> What to work on:
Scan the records below for the word "tree" and give only the number of lines that hold it.

> Material for the task:
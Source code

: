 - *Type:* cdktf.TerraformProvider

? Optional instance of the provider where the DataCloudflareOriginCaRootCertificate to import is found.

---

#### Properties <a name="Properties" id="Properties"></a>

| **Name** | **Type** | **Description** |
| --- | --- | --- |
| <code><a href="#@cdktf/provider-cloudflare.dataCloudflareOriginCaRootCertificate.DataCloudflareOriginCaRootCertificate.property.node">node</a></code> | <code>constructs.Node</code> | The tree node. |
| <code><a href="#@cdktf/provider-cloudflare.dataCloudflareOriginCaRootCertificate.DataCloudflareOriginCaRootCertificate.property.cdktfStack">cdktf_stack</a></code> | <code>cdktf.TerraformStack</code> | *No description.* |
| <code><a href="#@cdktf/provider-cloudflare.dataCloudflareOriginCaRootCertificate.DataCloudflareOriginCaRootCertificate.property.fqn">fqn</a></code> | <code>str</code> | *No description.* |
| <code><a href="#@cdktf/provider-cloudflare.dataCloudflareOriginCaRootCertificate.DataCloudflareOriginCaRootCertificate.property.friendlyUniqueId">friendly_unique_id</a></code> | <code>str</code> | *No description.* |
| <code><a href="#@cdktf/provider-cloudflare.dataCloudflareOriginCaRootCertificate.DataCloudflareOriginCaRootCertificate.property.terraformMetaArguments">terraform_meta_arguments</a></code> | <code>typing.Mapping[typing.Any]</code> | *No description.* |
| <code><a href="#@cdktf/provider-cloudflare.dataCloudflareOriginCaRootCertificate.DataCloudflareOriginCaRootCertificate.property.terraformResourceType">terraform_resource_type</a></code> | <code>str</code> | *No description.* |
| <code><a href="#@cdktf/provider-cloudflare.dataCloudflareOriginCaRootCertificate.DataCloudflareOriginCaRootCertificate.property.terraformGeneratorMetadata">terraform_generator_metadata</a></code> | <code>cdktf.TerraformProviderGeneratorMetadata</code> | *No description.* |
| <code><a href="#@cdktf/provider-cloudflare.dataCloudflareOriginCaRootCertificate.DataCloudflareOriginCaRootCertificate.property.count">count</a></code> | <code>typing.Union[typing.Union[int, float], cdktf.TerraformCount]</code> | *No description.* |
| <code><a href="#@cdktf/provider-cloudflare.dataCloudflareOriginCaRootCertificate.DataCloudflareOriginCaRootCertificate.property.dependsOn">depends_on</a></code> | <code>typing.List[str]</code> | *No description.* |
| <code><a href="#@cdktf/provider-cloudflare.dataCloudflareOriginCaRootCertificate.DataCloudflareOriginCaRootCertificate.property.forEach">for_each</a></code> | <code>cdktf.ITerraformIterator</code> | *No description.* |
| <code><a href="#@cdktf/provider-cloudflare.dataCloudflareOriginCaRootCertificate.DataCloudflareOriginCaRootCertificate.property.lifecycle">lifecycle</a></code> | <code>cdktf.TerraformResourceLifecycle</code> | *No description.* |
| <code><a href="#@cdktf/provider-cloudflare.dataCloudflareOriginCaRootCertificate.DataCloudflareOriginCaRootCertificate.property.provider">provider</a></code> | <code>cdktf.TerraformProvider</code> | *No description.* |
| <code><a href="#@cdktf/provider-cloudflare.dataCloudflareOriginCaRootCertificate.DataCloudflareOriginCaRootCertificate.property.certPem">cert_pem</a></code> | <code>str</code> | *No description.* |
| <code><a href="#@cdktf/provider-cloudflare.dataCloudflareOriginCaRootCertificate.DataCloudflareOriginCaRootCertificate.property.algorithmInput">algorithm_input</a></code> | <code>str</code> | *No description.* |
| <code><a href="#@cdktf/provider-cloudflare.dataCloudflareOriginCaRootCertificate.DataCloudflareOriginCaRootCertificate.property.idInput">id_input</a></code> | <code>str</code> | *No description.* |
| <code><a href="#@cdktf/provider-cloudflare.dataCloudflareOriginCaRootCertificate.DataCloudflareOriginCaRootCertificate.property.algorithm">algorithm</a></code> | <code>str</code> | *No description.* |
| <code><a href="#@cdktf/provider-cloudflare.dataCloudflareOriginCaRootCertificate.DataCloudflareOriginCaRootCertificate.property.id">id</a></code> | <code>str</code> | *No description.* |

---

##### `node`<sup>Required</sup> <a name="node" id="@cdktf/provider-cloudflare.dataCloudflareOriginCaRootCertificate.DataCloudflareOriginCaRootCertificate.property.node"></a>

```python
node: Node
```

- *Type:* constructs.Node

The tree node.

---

> Answer for this exercise:
2